Work required: Would you transcribe all of the data exactly, down to the last character?

[Stored items]
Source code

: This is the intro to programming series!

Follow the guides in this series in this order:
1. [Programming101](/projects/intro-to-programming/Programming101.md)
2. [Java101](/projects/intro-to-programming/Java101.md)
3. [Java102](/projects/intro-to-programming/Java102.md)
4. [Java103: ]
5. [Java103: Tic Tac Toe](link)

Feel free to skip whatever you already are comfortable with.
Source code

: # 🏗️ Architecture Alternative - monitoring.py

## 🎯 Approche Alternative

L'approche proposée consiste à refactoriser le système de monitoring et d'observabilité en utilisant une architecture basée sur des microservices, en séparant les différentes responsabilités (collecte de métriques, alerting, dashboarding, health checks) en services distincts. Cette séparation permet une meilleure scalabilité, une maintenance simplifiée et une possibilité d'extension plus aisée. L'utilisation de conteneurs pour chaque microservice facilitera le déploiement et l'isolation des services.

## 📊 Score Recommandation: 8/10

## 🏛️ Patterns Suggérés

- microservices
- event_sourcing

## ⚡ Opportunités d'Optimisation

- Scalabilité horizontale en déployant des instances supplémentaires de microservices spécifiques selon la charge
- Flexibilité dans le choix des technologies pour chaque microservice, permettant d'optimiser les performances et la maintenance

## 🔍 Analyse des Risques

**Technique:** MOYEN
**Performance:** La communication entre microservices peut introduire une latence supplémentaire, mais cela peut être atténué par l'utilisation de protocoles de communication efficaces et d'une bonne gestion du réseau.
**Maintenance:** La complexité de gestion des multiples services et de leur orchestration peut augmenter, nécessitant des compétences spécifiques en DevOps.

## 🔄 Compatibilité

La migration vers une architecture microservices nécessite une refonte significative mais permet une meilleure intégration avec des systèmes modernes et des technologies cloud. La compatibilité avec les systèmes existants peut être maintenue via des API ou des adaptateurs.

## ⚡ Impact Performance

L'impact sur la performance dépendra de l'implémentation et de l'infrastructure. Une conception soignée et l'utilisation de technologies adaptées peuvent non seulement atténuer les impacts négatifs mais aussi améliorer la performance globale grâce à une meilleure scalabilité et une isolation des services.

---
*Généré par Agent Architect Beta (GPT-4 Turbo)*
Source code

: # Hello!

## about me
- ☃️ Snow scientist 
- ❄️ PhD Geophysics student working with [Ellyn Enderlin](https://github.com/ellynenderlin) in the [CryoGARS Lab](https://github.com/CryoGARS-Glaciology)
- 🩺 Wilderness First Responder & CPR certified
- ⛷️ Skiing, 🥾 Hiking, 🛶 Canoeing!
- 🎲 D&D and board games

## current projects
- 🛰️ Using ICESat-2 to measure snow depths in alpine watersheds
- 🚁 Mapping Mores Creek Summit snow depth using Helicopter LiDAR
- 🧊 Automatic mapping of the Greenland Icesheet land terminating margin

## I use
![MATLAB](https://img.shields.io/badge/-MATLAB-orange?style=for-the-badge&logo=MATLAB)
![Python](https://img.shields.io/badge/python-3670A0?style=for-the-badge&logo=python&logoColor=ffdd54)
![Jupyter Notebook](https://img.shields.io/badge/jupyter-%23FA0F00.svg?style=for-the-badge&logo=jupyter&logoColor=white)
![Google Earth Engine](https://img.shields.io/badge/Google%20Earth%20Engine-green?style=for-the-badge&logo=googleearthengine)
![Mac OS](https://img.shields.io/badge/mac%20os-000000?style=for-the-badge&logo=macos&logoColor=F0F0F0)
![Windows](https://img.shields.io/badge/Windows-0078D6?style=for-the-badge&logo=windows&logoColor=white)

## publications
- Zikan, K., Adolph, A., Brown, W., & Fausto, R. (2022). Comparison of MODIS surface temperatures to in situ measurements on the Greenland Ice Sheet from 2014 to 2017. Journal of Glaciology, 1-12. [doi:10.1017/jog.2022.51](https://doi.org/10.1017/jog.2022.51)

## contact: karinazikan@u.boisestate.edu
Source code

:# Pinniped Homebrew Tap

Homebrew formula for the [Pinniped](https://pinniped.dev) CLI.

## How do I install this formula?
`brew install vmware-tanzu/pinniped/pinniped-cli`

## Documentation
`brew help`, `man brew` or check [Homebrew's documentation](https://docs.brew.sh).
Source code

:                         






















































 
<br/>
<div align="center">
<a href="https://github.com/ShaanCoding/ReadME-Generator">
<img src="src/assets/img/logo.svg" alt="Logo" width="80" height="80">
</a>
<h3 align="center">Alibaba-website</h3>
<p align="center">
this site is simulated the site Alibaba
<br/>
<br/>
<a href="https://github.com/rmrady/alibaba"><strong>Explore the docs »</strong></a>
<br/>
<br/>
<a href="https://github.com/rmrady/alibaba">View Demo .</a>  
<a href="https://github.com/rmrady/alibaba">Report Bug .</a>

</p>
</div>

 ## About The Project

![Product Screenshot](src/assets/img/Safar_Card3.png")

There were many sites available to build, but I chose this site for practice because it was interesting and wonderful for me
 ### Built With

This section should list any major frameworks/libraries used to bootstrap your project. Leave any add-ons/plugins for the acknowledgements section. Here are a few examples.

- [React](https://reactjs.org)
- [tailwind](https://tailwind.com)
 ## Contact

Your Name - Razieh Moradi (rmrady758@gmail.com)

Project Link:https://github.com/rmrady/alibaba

Reply:
Source code

: This is the intro to programming series!

Follow the guides in this series in this order:
1. [Programming101](/projects/intro-to-programming/Programming101.md)
2. [Java101](/projects/intro-to-programming/Java101.md)
3. [Java102](/projects/intro-to-programming/Java102.md)
4. [Java103: ]
5. [Java103: Tic Tac Toe](link)

Feel free to skip whatever you already are comfortable with.
Source code

: # 🏗️ Architecture Alternative - monitoring.py

## 🎯 Approche Alternative

L'approche proposée consiste à refactoriser le système de monitoring et d'observabilité en utilisant une architecture basée sur des microservices, en séparant les différentes responsabilités (collecte de métriques, alerting, dashboarding, health checks) en services distincts. Cette séparation permet une meilleure scalabilité, une maintenance simplifiée et une possibilité d'extension plus aisée. L'utilisation de conteneurs pour chaque microservice facilitera le déploiement et l'isolation des services.

## 📊 Score Recommandation: 8/10

## 🏛️ Patterns Suggérés

- microservices
- event_sourcing

## ⚡ Opportunités d'Optimisation

- Scalabilité horizontale en déployant des instances supplémentaires de microservices spécifiques selon la charge
- Flexibilité dans le choix des technologies pour chaque microservice, permettant d'optimiser les performances et la maintenance

## 🔍 Analyse des Risques

**Technique:** MOYEN
**Performance:** La communication entre microservices peut introduire une latence supplémentaire, mais cela peut être atténué par l'utilisation de protocoles de communication efficaces et d'une bonne gestion du réseau.
**Maintenance:** La complexité de gestion des multiples services et de leur orchestration peut augmenter, nécessitant des compétences spécifiques en DevOps.

## 🔄 Compatibilité

La migration vers une architecture microservices nécessite une refonte significative mais permet une meilleure intégration avec des systèmes modernes et des technologies cloud. La compatibilité avec les systèmes existants peut être maintenue via des API ou des adaptateurs.

## ⚡ Impact Performance

L'impact sur la performance dépendra de l'implémentation et de l'infrastructure. Une conception soignée et l'utilisation de technologies adaptées peuvent non seulement atténuer les impacts négatifs mais aussi améliorer la performance globale grâce à une meilleure scalabilité et une isolation des services.

---
*Généré par Agent Architect Beta (GPT-4 Turbo)*
Source code

: # Hello!

## about me
- ☃️ Snow scientist 
- ❄️ PhD Geophysics student working with [Ellyn Enderlin](https://github.com/ellynenderlin) in the [CryoGARS Lab](https://github.com/CryoGARS-Glaciology)
- 🩺 Wilderness First Responder & CPR certified
- ⛷️ Skiing, 🥾 Hiking, 🛶 Canoeing!
- 🎲 D&D and board games

## current projects
- 🛰️ Using ICESat-2 to measure snow depths in alpine watersheds
- 🚁 Mapping Mores Creek Summit snow depth using Helicopter LiDAR
- 🧊 Automatic mapping of the Greenland Icesheet land terminating margin

## I use
![MATLAB](https://img.shields.io/badge/-MATLAB-orange?style=for-the-badge&logo=MATLAB)
![Python](https://img.shields.io/badge/python-3670A0?style=for-the-badge&logo=python&logoColor=ffdd54)
![Jupyter Notebook](https://img.shields.io/badge/jupyter-%23FA0F00.svg?style=for-the-badge&logo=jupyter&logoColor=white)
![Google Earth Engine](https://img.shields.io/badge/Google%20Earth%20Engine-green?style=for-the-badge&logo=googleearthengine)
![Mac OS](https://img.shields.io/badge/mac%20os-000000?style=for-the-badge&logo=macos&logoColor=F0F0F0)
![Windows](https://img.shields.io/badge/Windows-0078D6?style=for-the-badge&logo=windows&logoColor=white)

## publications
- Zikan, K., Adolph, A., Brown, W., & Fausto, R. (2022). Comparison of MODIS surface temperatures to in situ measurements on the Greenland Ice Sheet from 2014 to 2017. Journal of Glaciology, 1-12. [doi:10.1017/jog.2022.51](https://doi.org/10.1017/jog.2022.51)

## contact: karinazikan@u.boisestate.edu
Source code

:# Pinniped Homebrew Tap

Homebrew formula for the [Pinniped](https://pinniped.dev) CLI.

## How do I install this formula?
`brew install vmware-tanzu/pinniped/pinniped-cli`

## Documentation
`brew help`, `man brew` or check [Homebrew's documentation](https://docs.brew.sh).
Source code

:                         






















































 
<br/>
<div align="center">
<a href="https://github.com/ShaanCoding/ReadME-Generator">
<img src="src/assets/img/logo.svg" alt="Logo" width="80" height="80">
</a>
<h3 align="center">Alibaba-website</h3>
<p align="center">
this site is simulated the site Alibaba
<br/>
<br/>
<a href="https://github.com/rmrady/alibaba"><strong>Explore the docs »</strong></a>
<br/>
<br/>
<a href="https://github.com/rmrady/alibaba">View Demo .</a>  
<a href="https://github.com/rmrady/alibaba">Report Bug .</a>

</p>
</div>

 ## About The Project

![Product Screenshot](src/assets/img/Safar_Card3.png")

There were many sites available to build, but I chose this site for practice because it was interesting and wonderful for me
 ### Built With

This section should list any major frameworks/libraries used to bootstrap your project. Leave any add-ons/plugins for the acknowledgements section. Here are a few examples.

- [React](https://reactjs.org)
- [tailwind](https://tailwind.com)
 ## Contact

Your Name - Razieh Moradi (rmrady758@gmail.com)

Project Link:https://github.com/rmrady/alibaba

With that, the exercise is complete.